YOUR OBJECTIVE:
Any image in the records is to be skipped; everything else should be reproduced exactly.

▬▬▬▬▬▬▬▬▬▬

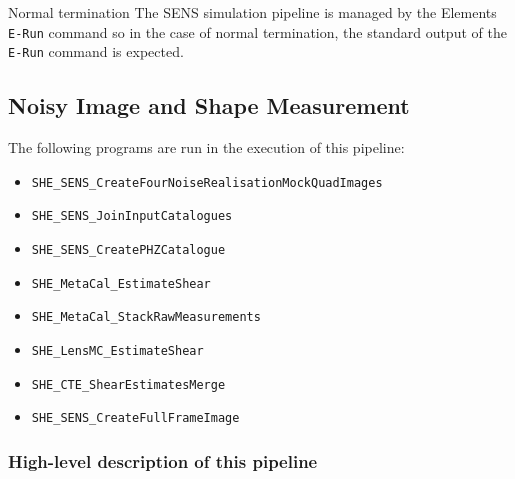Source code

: \documentclass[11pt]{EuclidVIS}
\numberwithin{table}{section}
\numberwithin{figure}{section}
\begin{document}
\noindent Normal termination
The SENS simulation pipeline is managed by the Elements \texttt{E-Run} command so in the case of normal termination, the standard output of the \texttt{E-Run} command is expected.


\subsection{Noisy Image and Shape Measurement}

The following programs are run in the execution of this pipeline:

\begin{itemize}
    \item \texttt{SHE\_SENS\_CreateFourNoiseRealisationMockQuadImages}
    \item \texttt{SHE\_SENS\_JoinInputCatalogues}
    \item \texttt{SHE\_SENS\_CreatePHZCatalogue}
    \item \texttt{SHE\_MetaCal\_EstimateShear}
    \item \texttt{SHE\_MetaCal\_StackRawMeasurements}
    \item \texttt{SHE\_LensMC\_EstimateShear}
    \item \texttt{SHE\_CTE\_ShearEstimatesMerge}
    \item \texttt{SHE\_SENS\_CreateFullFrameImage}
\end{itemize}

\subsubsection{High-level description of this pipeline}
\end{document}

▬▬▬▬▬▬▬▬▬▬

ANSWER TO THIS TASK:
Source code

: \documentclass[11pt]{EuclidVIS}
\numberwithin{table}{section}
\numberwithin{figure}{section}
\begin{document}
\noindent Normal termination
The SENS simulation pipeline is managed by the Elements \texttt{E-Run} command so in the case of normal termination, the standard output of the \texttt{E-Run} command is expected.


\subsection{Noisy Image and Shape Measurement}

The following programs are run in the execution of this pipeline:

\begin{itemize}
    \item \texttt{SHE\_SENS\_CreateFourNoiseRealisationMockQuadImages}
    \item \texttt{SHE\_SENS\_JoinInputCatalogues}
    \item \texttt{SHE\_SENS\_CreatePHZCatalogue}
    \item \texttt{SHE\_MetaCal\_EstimateShear}
    \item \texttt{SHE\_MetaCal\_StackRawMeasurements}
    \item \texttt{SHE\_LensMC\_EstimateShear}
    \item \texttt{SHE\_CTE\_ShearEstimatesMerge}
    \item \texttt{SHE\_SENS\_CreateFullFrameImage}
\end{itemize}

\subsubsection{High-level description of this pipeline}
\end{document}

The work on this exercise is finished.